WHAT THE EXERCISE ASKS
Using the material that follows, output exactly the lines from the one containing "Olasılık alanına değer" through the one containing "değer bilgisi silinir.", with both ends kept.

SUPPLIED MATERIAL
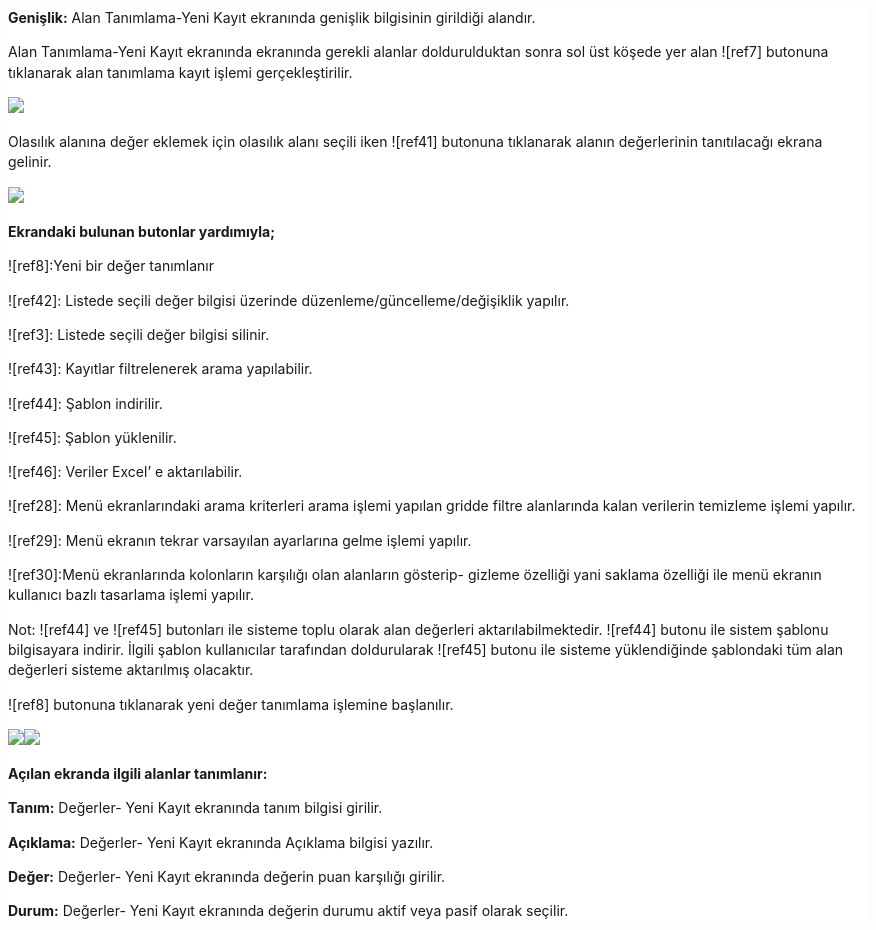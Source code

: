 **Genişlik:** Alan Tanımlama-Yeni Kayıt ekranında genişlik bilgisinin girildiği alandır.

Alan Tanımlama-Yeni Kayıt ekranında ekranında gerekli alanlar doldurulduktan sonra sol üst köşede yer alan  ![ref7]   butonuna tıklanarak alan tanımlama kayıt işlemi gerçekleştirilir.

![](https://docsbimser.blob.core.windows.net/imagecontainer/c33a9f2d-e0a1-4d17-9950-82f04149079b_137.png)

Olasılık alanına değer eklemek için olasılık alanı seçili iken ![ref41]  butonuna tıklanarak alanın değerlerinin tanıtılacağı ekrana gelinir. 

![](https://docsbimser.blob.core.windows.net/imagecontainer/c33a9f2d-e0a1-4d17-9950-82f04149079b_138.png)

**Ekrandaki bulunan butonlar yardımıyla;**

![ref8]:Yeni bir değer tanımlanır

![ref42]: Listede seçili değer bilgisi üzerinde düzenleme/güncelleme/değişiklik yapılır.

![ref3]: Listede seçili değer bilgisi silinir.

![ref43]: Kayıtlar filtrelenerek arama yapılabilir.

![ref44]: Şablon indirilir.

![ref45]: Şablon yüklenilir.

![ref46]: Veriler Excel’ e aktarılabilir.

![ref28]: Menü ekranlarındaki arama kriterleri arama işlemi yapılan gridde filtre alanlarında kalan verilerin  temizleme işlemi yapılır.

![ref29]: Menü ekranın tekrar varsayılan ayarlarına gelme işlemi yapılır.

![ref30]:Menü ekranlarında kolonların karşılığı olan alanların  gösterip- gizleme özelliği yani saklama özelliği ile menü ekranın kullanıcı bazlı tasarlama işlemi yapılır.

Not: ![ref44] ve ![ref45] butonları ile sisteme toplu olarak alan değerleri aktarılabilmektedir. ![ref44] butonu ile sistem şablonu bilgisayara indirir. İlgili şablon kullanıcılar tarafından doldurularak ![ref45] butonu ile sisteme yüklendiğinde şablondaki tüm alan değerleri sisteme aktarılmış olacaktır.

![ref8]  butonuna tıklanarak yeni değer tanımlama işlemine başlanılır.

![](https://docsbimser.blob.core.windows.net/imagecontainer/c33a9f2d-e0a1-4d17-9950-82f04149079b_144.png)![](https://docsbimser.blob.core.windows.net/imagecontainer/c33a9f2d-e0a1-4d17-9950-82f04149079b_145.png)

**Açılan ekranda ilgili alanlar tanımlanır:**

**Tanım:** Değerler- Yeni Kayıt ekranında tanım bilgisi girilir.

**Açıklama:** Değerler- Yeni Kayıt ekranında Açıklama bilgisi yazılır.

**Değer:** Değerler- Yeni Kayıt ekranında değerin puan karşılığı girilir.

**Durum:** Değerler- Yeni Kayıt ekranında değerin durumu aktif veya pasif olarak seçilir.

OUTPUT
Olasılık alanına değer eklemek için olasılık alanı seçili iken ![ref41]  butonuna tıklanarak alanın değerlerinin tanıtılacağı ekrana gelinir. 

![](https://docsbimser.blob.core.windows.net/imagecontainer/c33a9f2d-e0a1-4d17-9950-82f04149079b_138.png)

**Ekrandaki bulunan butonlar yardımıyla;**

![ref8]:Yeni bir değer tanımlanır

![ref42]: Listede seçili değer bilgisi üzerinde düzenleme/güncelleme/değişiklik yapılır.

![ref3]: Listede seçili değer bilgisi silinir.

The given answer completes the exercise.